Archive for December, 2011

My Name is Bruce

2007, US, Directed by Bruce Campbell

Colour, Running Time: 84 minutes

Review Source: Blu-ray, Region B, Anchor Bay; Video: 1.78:1 1080p 24fps, Audio: DTS HD MA

(Review also over at the new Grim Cellar) Bruce Campbell is a B movie loser whose career has been on a downward spiral now for several years (this is the plot of the film by the way, not a biographical summary!) and his current project, Cave Alien 2, shows now sign of turning things around. A few states away in the backwoods town of Goldlick, a group of foolish teenagers steal a relic from a Chinese cemetery, unleashing Samurai demon Guan, who predictably reaps bloody havoc on passers-by. Campbell’s biggest fan - one of the aforementioned teenagers - sees no other option but to kidnap the fading actor so that the once-chainsaw wielding superstar can put the ugly demon back in its grave. Of course, Campbell, once released from the teen’s car boot, initially thinks this is a birthday present set-up courtesy of his producer and heads off into battle, before making a sharp about-turn and heading with haste in the other direction when he realises what he’s really been brought up against.

Lots of ideas from writer Mark Verheiden (Timecop, The Mask) are thrown into the mix to create a self-referential satire of Bruce Campbell himself, the actor (and director/producer here) willfully playing along.
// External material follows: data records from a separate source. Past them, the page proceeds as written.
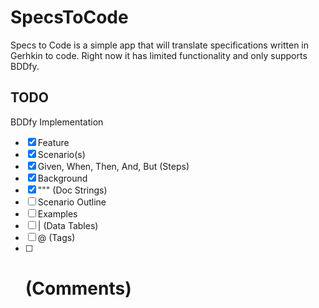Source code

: # SpecsToCode

Specs to Code is a simple app that will translate specifications written in Gerhkin to code. Right now it has limited functionality and only supports BDDfy.

## TODO

BDDfy Implementation
- [x] Feature
- [x] Scenario(s) 
- [x] Given, When, Then, And, But (Steps)
- [x] Background
- [x] """ (Doc Strings)
- [ ] Scenario Outline
- [ ] Examples
- [ ] | (Data Tables)
- [ ] @ (Tags)
- [ ] # (Comments)
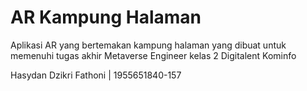 # AR Kampung Halaman
 Aplikasi AR yang bertemakan kampung halaman yang dibuat untuk memenuhi tugas akhir Metaverse Engineer kelas 2 Digitalent Kominfo
 
 Hasydan Dzikri Fathoni | 1955651840-157
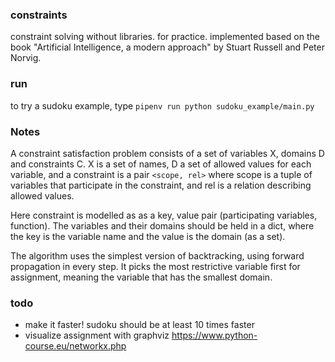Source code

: ### constraints

constraint solving without libraries. for practice.
implemented based on the book "Artificial Intelligence, a modern approach"
by Stuart Russell and Peter Norvig.

### run

to try a sudoku example, type ` pipenv run python sudoku_example/main.py `

### Notes

A constraint satisfaction problem consists of a set of variables X, domains D and constraints C.
X is a set of names, D a set of allowed values for each variable,
and a constraint is a pair `<scope, rel>` where scope is a tuple of variables that participate in the constraint,
and rel is a relation describing allowed values.

Here constraint is modelled as as a key, value pair (participating variables, function).
The variables and their domains should be held in a dict, where the key is the variable name and the value is the domain (as a set).

The algorithm uses the simplest version of backtracking, using forward propagation in every step.
It picks the most restrictive variable first for assignment, meaning the variable that has the smallest domain.

### todo

- make it faster! sudoku should be at least 10 times faster
- visualize assignment with graphviz https://www.python-course.eu/networkx.php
The problem for me is that, while I think they could work if handled by a more appropriately skilled crew, the jokes largely fall flat. Campbell is portrayed as a pretty repulsive person and despite this factor eventually serving the purpose of outlining the character arc that he follows (i.e. he gradually realises what his faults are and makes amends to win the day), he’s probably not the kind of person most of the audience can (or would want to) identify with and therefore it’s hard to enjoy what’s going on around/to him. I personally think it would have worked better if he was a bummed out B movie actor, albeit a fairly nice guy (à la a Ben Stiller type of character) and someone who you would at least sympathise with. Looking around at the opinions of others online, it seems I’m not necessarily in the majority but for me this film became a chore to sit through - the worst kind of movie: a comedy that’s not funny - and I found myself actually getting a little irritated by Bruce; something that I’ve not experienced before watching any of his other movies. One of those movies that’s probably either going to work for you or it isn’t.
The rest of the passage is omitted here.